Supplied information:
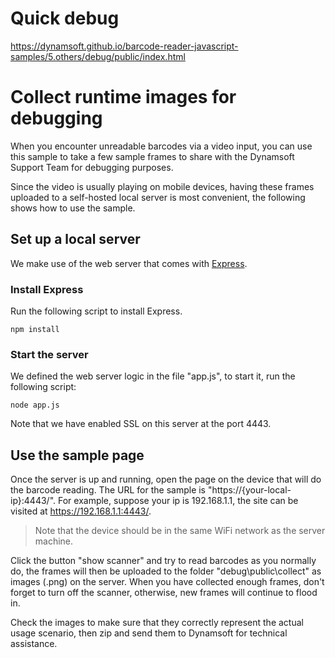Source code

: # Quick debug

https://dynamsoft.github.io/barcode-reader-javascript-samples/5.others/debug/public/index.html

# Collect runtime images for debugging

When you encounter unreadable barcodes via a video input, you can use this sample to take a few sample frames to share with the Dynamsoft Support Team for debugging purposes.

Since the video is usually playing on mobile devices, having these frames uploaded to a self-hosted local server is most convenient, the following shows how to use the sample.

## Set up a local server

We make use of the web server that comes with [Express](https://expressjs.com/).

### Install Express

Run the following script to install Express.

`npm install`

### Start the server

We defined the web server logic in the file "app.js", to start it, run the following script:

`node app.js`

Note that we have enabled SSL on this server at the port 4443.

## Use the sample page

Once the server is up and running, open the page on the device that will do the barcode reading. The URL for the sample is "https://{your-local-ip}:4443/". For example, suppose your ip is 192.168.1.1, the site can be visited at https://192.168.1.1:4443/.

> Note that the device should be in the same WiFi network as the server machine.

Click the button "show scanner" and try to read barcodes as you normally do, the frames will then be uploaded to the folder "debug\public\collect" as images (.png) on the server. When you have collected enough frames, don't forget to turn off the scanner, otherwise, new frames will continue to flood in.

Check the images to make sure that they correctly represent the actual usage scenario, then zip and send them to Dynamsoft for technical assistance.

Try it: Only the number is wanted: how many lines of the material contain the word "with"?

Response to this task: 2